TV4U’s Dailymotion page hosts dozens of playlists aka TVS microchannels. These cover such specific categories as the 1940s, color classics, talk shows, reality shows, and even a whole channel devoted to shows of the early Dumont Network.
Visit dailymotion.com/TVSGlobalMedia/playlists for much more.
Ira H. Gallen has been collecting and restoring vintage TV for decades. Most of the collection isn’t free, but Gallen has posted hundreds of his shorter-form artifacts on YouTube. If you’re seeking a huge selection of old commercials, head to youtube.com/user/tvdays/videos.
The page includes over 15 commercials that originally aired on Adventures of Superman. The following includes Clark Kent, Perry White and Jimmy Olsen extolling the virtues of Kellogg’s Sugar Smacks. We have no idea why Lois Lane wasn’t invited to the breakfast.
The online collection from this leader in restoration and preservation is relatively small, but stellar.
For more from the UCLA Film & Television archive, visit youtube.com/user/UCLAFTVArchive. For other cool archives, take an online trip to Chicago’s Museum of Broadcast Communications for a collection of vintage shows that change monthly at museum.tv/archives.htm, or to the American Archive of Public Television at americanarchive.org for fascinating shows from the history of National Educational Television and its successor PBS.
Uncle Earl has spent many years combing through video sharing sites to collect over 35,000 individual episodes of classic public domain shows at solie.org/ClassicTV. The library is divided into useful categories. There are the usual genres (e.g., westerns, game shows, kid shows), plus such entries as “Catalog of Stars,” an alphabetical list by first name of actors, characters and creators (so you can get, in a row, for example, Robin Williams, Robots! and Rod Serling).

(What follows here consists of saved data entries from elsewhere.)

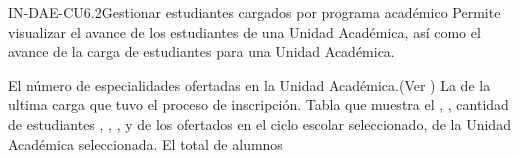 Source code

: \begin{UseCase}{IN-DAE-CU6.2}{Gestionar estudiantes cargados por programa académico}{
	Permite visualizar el avance de los estudiantes de una Unidad Académica, así como el avance de la carga de estudiantes para una Unidad Académica.
}
{\begin{Titemize}
			\Titem El número de especialidades ofertadas en la Unidad Académica.(Ver ) 
			\Titem La  de la ultima carga que tuvo el proceso de inscripción.	
			\Titem Tabla que muestra el , , cantidad de estudiantes , , ,  y  de los  ofertados en el ciclo escolar seleccionado, de la Unidad Académica seleccionada.
			\Titem El total de alumnos
		\end{Titemize}
	}
\end{UseCase}
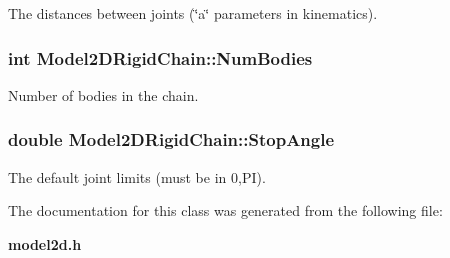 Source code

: The distances between joints (\char`\"{}a\char`\"{} parameters in kinematics).

\subsubsection{\setlength{\rightskip}{0pt plus 5cm}int Model2DRigid\-Chain::Num\-Bodies}\label{class_Model2DRigidChain_m0}


Number of bodies in the chain.

\subsubsection{\setlength{\rightskip}{0pt plus 5cm}double Model2DRigid\-Chain::Stop\-Angle}\label{class_Model2DRigidChain_m2}


The default joint limits (must be in 0,PI).



The documentation for this class was generated from the following file:\begin{CompactItemize}
\item 
{\bf model2d.h}\end{CompactItemize}
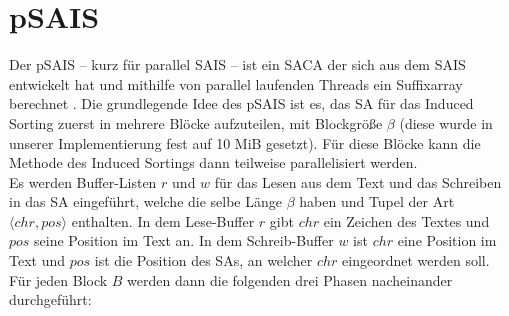 \section{pSAIS}
\label{section:psais}


Der pSAIS -- kurz für parallel SAIS -- ist ein SACA der sich aus dem SAIS entwickelt hat und mithilfe von parallel laufenden Threads ein Suffixarray berechnet \cite{psais}. Die grundlegende Idee des pSAIS ist es, das SA für das Induced Sorting zuerst in mehrere Blöcke aufzuteilen, mit Blockgröße $\beta$ (diese wurde in unserer Implementierung fest auf 10 MiB gesetzt). Für diese Blöcke kann die Methode des Induced Sortings dann teilweise parallelisiert werden.\\
Es werden Buffer-Listen $r$ und $w$ für das Lesen aus dem Text und das Schreiben in das SA  eingeführt, welche die selbe Länge $\beta$ haben und Tupel der Art $\langle chr, pos \rangle$ enthalten. In dem Lese-Buffer $r$ gibt $chr$ ein Zeichen des Textes und $pos$ seine Position im Text an. In dem Schreib-Buffer $w$ ist $chr$ eine Position im Text und $pos$ ist die Position des SAs, an welcher $chr$ eingeordnet werden soll. Für jeden Block $B$ werden dann die folgenden drei Phasen nacheinander durchgeführt:

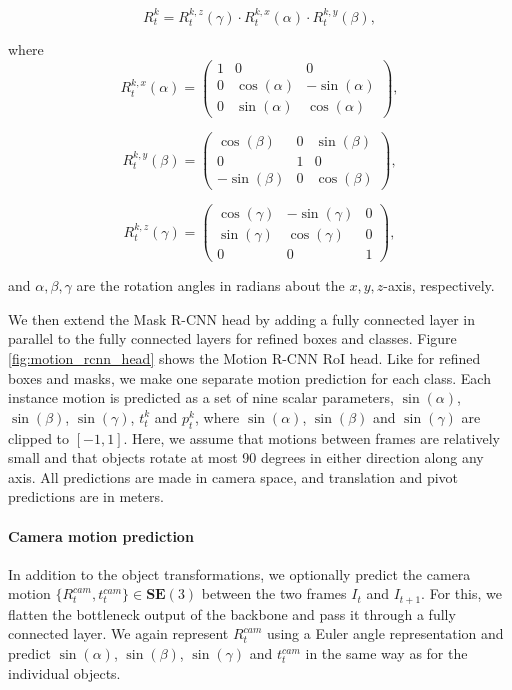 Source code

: \begin{equation}
R_t^k = R_t^{k,z}(\gamma) \cdot R_t^{k,x}(\alpha) \cdot R_t^{k,y}(\beta),
\end{equation}

where
\begin{equation}
R_t^{k,x}(\alpha) =
\begin{pmatrix}
  1 & 0 & 0 \\
  0 & \cos(\alpha) & -\sin(\alpha) \\
  0 & \sin(\alpha) & \cos(\alpha)
\end{pmatrix},
\end{equation}

\begin{equation}
R_t^{k,y}(\beta) =
\begin{pmatrix}
  \cos(\beta) & 0 & \sin(\beta) \\
  0 & 1 & 0 \\
  -\sin(\beta) & 0 & \cos(\beta)
\end{pmatrix},
\end{equation}

\begin{equation}
R_t^{k,z}(\gamma) =
\begin{pmatrix}
  \cos(\gamma) & -\sin(\gamma) & 0 \\
  \sin(\gamma) & \cos(\gamma) & 0 \\
  0 & 0 & 1
\end{pmatrix},
\end{equation}

and $\alpha, \beta, \gamma$ are the rotation angles in radians about the $x,y,z$-axis, respectively.

We then extend the Mask R-CNN head by adding a fully connected layer in parallel to the fully connected layers for
refined boxes and classes. Figure \ref{fig:motion_rcnn_head} shows the Motion R-CNN RoI head.
Like for refined boxes and masks, we make one separate motion prediction for each class.
Each instance motion is predicted as a set of nine scalar parameters,
$\sin(\alpha)$, $\sin(\beta)$, $\sin(\gamma)$, $t_t^k$ and $p_t^k$,
where $\sin(\alpha)$, $\sin(\beta)$ and $\sin(\gamma)$ are clipped to $[-1, 1]$.
Here, we assume that motions between frames are relatively small
and that objects rotate at most 90 degrees in either direction along any axis.
All predictions are made in camera space, and translation and pivot predictions are in meters.

\paragraph{Camera motion prediction}
In addition to the object transformations, we optionally predict the camera motion $\{R_t^{cam}, t_t^{cam}\}\in \mathbf{SE}(3)$
between the two frames $I_t$ and $I_{t+1}$.
For this, we flatten the bottleneck output of the backbone and pass it through a fully connected layer.
We again represent $R_t^{cam}$ using a Euler angle representation and
predict $\sin(\alpha)$, $\sin(\beta)$, $\sin(\gamma)$ and $t_t^{cam}$ in the same way as for the individual objects.


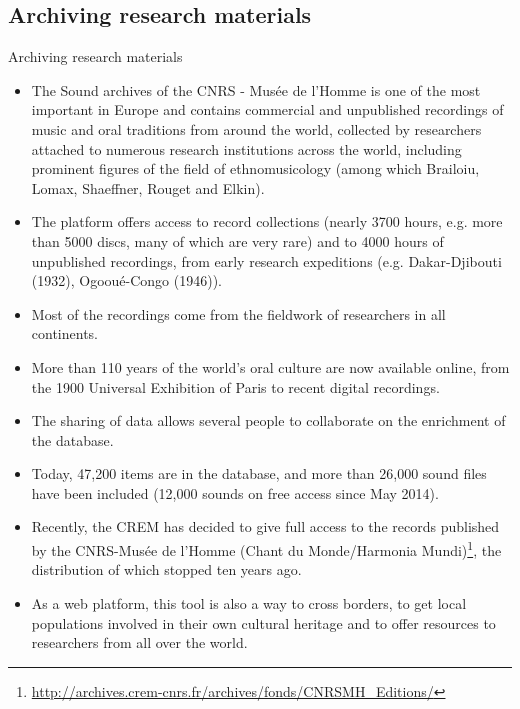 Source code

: \documentclass[final, hyperref, table]{beamer}
\begin{document}
\subsection{ Archiving research materials}
\begin{frame}{ Archiving research materials}
  \begin{itemize}
  \item The Sound archives of the CNRS - Musée de l'Homme is one of
    the most important in Europe and contains commercial and
    unpublished recordings of music and oral traditions from around
    the world, collected by researchers attached to numerous research
    institutions across the world, including prominent figures of the
    field of ethnomusicology (among which Brailoiu, Lomax, Shaeffner,
    Rouget and Elkin).


  \item The platform offers access to record collections (nearly 3700
    hours, e.g. more than 5000 discs, many of which are very rare) and
    to 4000 hours of unpublished recordings, from early research
    expeditions (e.g. Dakar-Djibouti (1932), Ogooué-Congo
    (1946)).
  \item Most of the recordings come from the fieldwork of
    researchers in \alert{all continents}.
  \item More than \alert{110 years} of the world's
    oral culture are now available online, from the 1900 Universal
    Exhibition of Paris to recent digital recordings.
  \item The sharing of
    data allows several people to collaborate on the enrichment of the
    database.
  \item Today, 47,200 items are in the database, and more than
    26,000 sound files have been included (12,000 sounds on free
    access since May 2014).
  \item Recently, the CREM has decided to give
    full access to the records published by the CNRS-Musée de l’Homme
    (Chant du Monde/Harmonia
    Mundi)\footnote{\url{http://archives.crem-cnrs.fr/archives/fonds/CNRSMH_Editions/}},
    the distribution of which stopped ten years ago.
  \item As a web
    platform, this tool is also a way to cross borders, to get local
    populations involved in their own cultural heritage and to offer
    resources to researchers from all over the world.
  \end{itemize}

\end{frame}
\end{document}
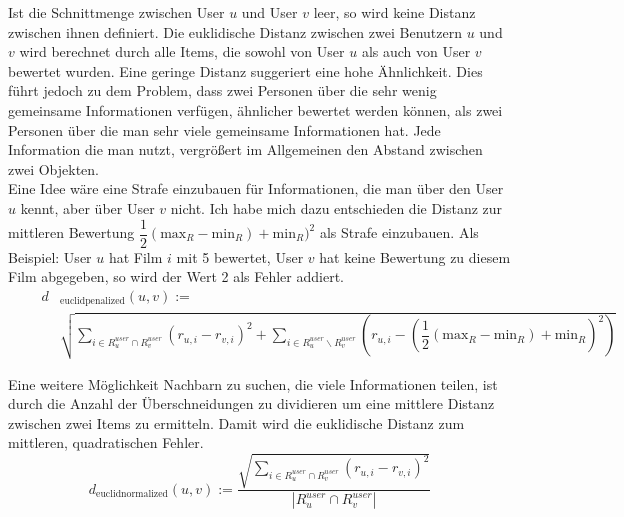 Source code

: Ist die Schnittmenge zwischen User $u$ und User $v$ leer, so wird keine Distanz zwischen ihnen definiert.
Die euklidische Distanz zwischen zwei Benutzern $u$ und $v$ wird berechnet durch alle Items, die sowohl von User $u$ als auch von User $v$ bewertet wurden. Eine geringe Distanz suggeriert eine hohe Ähnlichkeit. Dies führt jedoch zu dem Problem, dass zwei Personen über die sehr wenig gemeinsame Informationen verfügen, ähnlicher bewertet werden können, als zwei Personen über die man sehr viele gemeinsame Informationen hat. Jede Information die man nutzt, vergrößert im Allgemeinen den Abstand zwischen zwei Objekten.\\
Eine Idee wäre eine Strafe einzubauen für Informationen, die man über den User $u$ kennt, aber über User $v$ nicht.
Ich habe mich dazu entschieden die Distanz zur mittleren Bewertung $\dfrac{1}{2}(\mathrm{max}_{R}-\mathrm{min}_{R})+\mathrm{min}_{R})^2$ als Strafe einzubauen. Als Beispiel: User $u$ hat Film $i$ mit 5 bewertet, User $v$ hat keine Bewertung zu diesem Film abgegeben, so wird der Wert 2 als Fehler addiert.
\begin{equation}
\begin{aligned}
\qquad	d&_{\mathrm{euclidpenalized}}(u,v) := \\ &\sqrt{\sum\limits_{i \in R^{user}_{u}\cap R^{user}_{v}} (r_{u,i}-r_{v,i})^2  + \sum\limits_{i \in R^{user}_{u}\backslash R^{user}_{v}} (r_{u,i}-(\dfrac{1}{2}(\mathrm{max}_{R}-\mathrm{min}_{R})+\mathrm{min}_{R})^2) }
	\label{euclidpenalty}
\end{aligned}
\end{equation}

Eine weitere Möglichkeit Nachbarn zu suchen, die viele Informationen teilen, ist durch die Anzahl der Überschneidungen zu dividieren um eine mittlere Distanz zwischen zwei Items zu ermitteln. Damit wird die euklidische Distanz zum mittleren, quadratischen Fehler.
\begin{equation}
d_{\mathrm{euclidnormalized}}(u,v) := \dfrac{\sqrt{\sum\limits_{i \in R^{user}_{u}\cap R^{user}_{v}} (r_{u,i}-r_{v,i})^2  }}{|R^{user}_{u}\cap R^{user}_{v}|}
\label{euclidmean}
\end{equation}

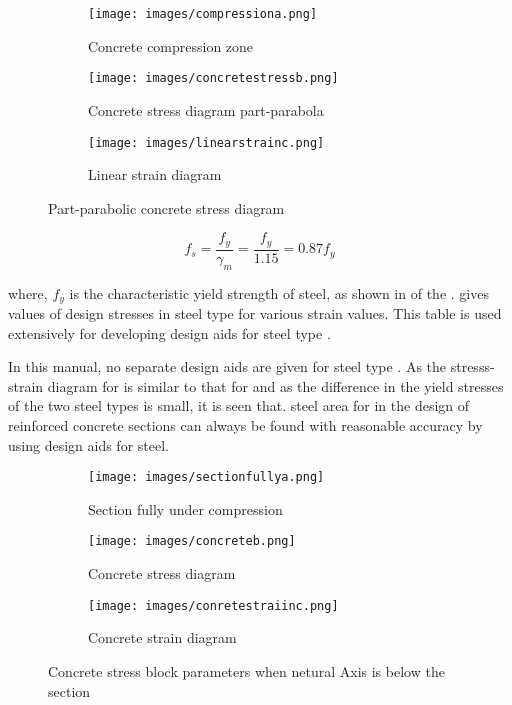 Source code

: \begin{figure}
\begin{subfigure}{0.3\textwidth}
\centering
\texttt{[image: images/compressiona.png]}
\caption{Concrete compression zone}
\label{fig:compression}
\end{subfigure}
%
\begin{subfigure}{0.3\textwidth}
\centering
\texttt{[image: images/concretestressb.png]}
\caption{Concrete stress diagram part-parabola}
\label{fig:stress}
\end{subfigure}
%
\begin{subfigure}{0.3\textwidth}
\centering
\texttt{[image: images/linearstrainc.png]}
\caption{Linear strain diagram}
\label{fig:strain}
\end{subfigure}
\caption{Part-parabolic concrete stress diagram}
\label{fig:part}
\end{figure}

\begin{equation}
f_s=\frac{f_y}{\gamma_m}=\frac{f_y}{1.15}=0.87f_y
\end{equation}

where, $f_y$ is the characteristic yield strength of steel, as shown in
 of the .  gives values of design
stresses in steel type {\fefouronefive} for various strain values.
This table is used extensively for developing design aids for steel
type {\fefouronefive}. 

In this manual, no separate design aids are given
for steel type {\fefivezerozero}. As the stresss-strain diagram for
{\fefivezerozero} is similar to that for {\fefouronefive} and as the difference in the yield stresses of the two steel types is small, it is seen that. 
steel area for {\fefivezerozero}  in the design of reinforced concrete 
sections can always be found with reasonable accuracy by using design
aids for steel.

\begin{figure}
\centering
\begin{subfigure}{0.3\textwidth}
\centering
\texttt{[image: images/sectionfullya.png]}
\caption{Section fully under compression}
\label{fig:section}
\end{subfigure}
%
\begin{subfigure}{0.3\textwidth}
\centering
\texttt{[image: images/concreteb.png]}
\caption{Concrete stress diagram}
\label{fig:sec}
\end{subfigure}
%
\begin{subfigure}{0.3\textwidth}
\centering
\texttt{[image: images/conretestraiinc.png]}
\caption{Concrete strain diagram}
\label{fig:con}
\end{subfigure}
\caption{Concrete stress block parameters when netural Axis is below the section}
\label{fig:block}
\end{figure}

On our last visit, we discovered all 13 episodes of Automan, a 1983-1984 ABC scisci-fi superhero series starring Desi Arnaz Jr. as a computer programming cop and Chuck Wagner as his AI-generated hologram who fights crime at night. The pilot follows:
You’ll find hundreds of seasons of of free TV shows by going to Vudu.com, clicking or tapping on “free” and then on “TV.” Last we checked, the most popular classic series included Roseanne, The Addams Family, Alf, 3rd Rock from the Sun and I Dream of Jeannie.